In his 1878 novel Daisy Miller, Henry James has his heroine and a young American compatriot, Winterbourne, visit Chillon Castle. The one-time prison of François Bonivard assumes a symbolic and premonitory significance for Daisy Miller, who thinks she can escape the shackles of social conventions.

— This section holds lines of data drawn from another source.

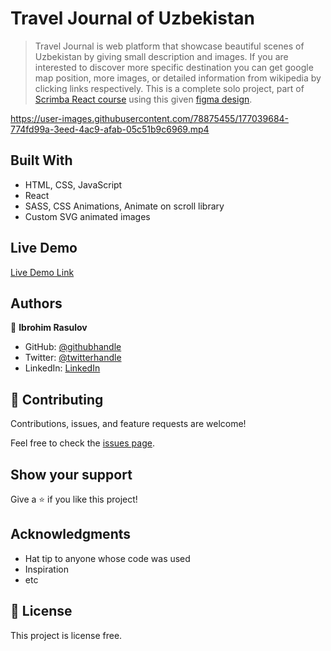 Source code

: # Travel Journal of Uzbekistan

> Travel Journal is web platform that showcase beautiful scenes of Uzbekistan by giving small description and images. If you are interested to discover more specific destination you can get google map position, more images, or detailed information from wikipedia by clicking links respectively. This is a complete solo project, part of [Scrimba React course](https://scrimba.com/learn/learnreact) using this given [figma design](https://www.figma.com/file/QG4cOExkdbIbhSfWJhs2gs/Travel-Journal?node-id=0%3A1).

https://user-images.githubusercontent.com/78875455/177039684-774fd99a-3eed-4ac9-afab-05c51b9c6969.mp4

## Built With

- HTML, CSS, JavaScript
- React
- SASS, CSS Animations, Animate on scroll library
- Custom SVG animated images

## Live Demo

[Live Demo Link](https://travel-journal-uzb.netlify.app/)

## Authors

👤 **Ibrohim Rasulov**

- GitHub: [@githubhandle](https://github.com/githubhandle)
- Twitter: [@twitterhandle](https://twitter.com/twitterhandle)
- LinkedIn: [LinkedIn](https://linkedin.com/in/linkedinhandle)

## 🤝 Contributing

Contributions, issues, and feature requests are welcome!

Feel free to check the [issues page](../../issues/).

## Show your support

Give a ⭐️ if you like this project!

## Acknowledgments

- Hat tip to anyone whose code was used
- Inspiration
- etc

## 📝 License

This project is license free.
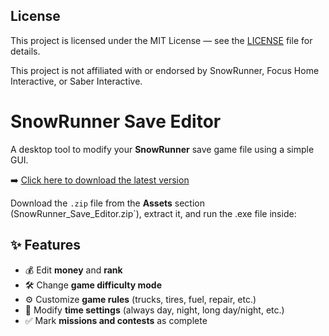 
## License

This project is licensed under the MIT License — see the [LICENSE](LICENSE) file for details.

This project is not affiliated with or endorsed by SnowRunner, Focus Home Interactive, or Saber Interactive.

# SnowRunner Save Editor

A desktop tool to modify your **SnowRunner** save game file using a simple GUI.

➡️ [Click here to download the latest version](https://github.com/MrBoxik/1.0/releases)

Download the `.zip` file from the **Assets** section (SnowRunner_Save_Editor.zip`), extract it, and run the .exe file inside:

## ✨ Features

- 💰 Edit **money** and **rank**
- 🛠️ Change **game difficulty mode**
- ⚙️ Customize **game rules** (trucks, tires, fuel, repair, etc.)
- 🌄 Modify **time settings** (always day, night, long day/night, etc.)
- ✅ Mark **missions and contests** as complete
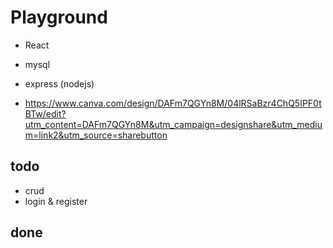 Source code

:# Playground

- React
- mysql
- express (nodejs)

- https://www.canva.com/design/DAFm7QGYn8M/04lRSaBzr4ChQ5IPF0tBTw/edit?utm_content=DAFm7QGYn8M&utm_campaign=designshare&utm_medium=link2&utm_source=sharebutton

## todo

- crud
- login & register

## done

In 1890, watchmaker Edouard- GabrielWuthrich, finished a mechanical automaton that took five years to make. Made of zinc, steel and brass it is a 1/100 scale model illustrating the capture of the castle and liberation of François Bonivard by the Bernese in 1536. Measuring 100 × 67 × 42 cm, it is equipped with a music box with original sheet music handwritten by Genevan composer E. Perrin and includes one hundred moving figurines, including many small soldiers and scenes of torture in dungeons visible through barred windows. The automaton disappeared for decades and was eventually purchased by the Association of Friends of Chillon, the Cantonal Museum of Archeology and History (MCAH) and the Castle Foundation, for 59,000 Swiss francs, at an auction held in Paris in March 2016.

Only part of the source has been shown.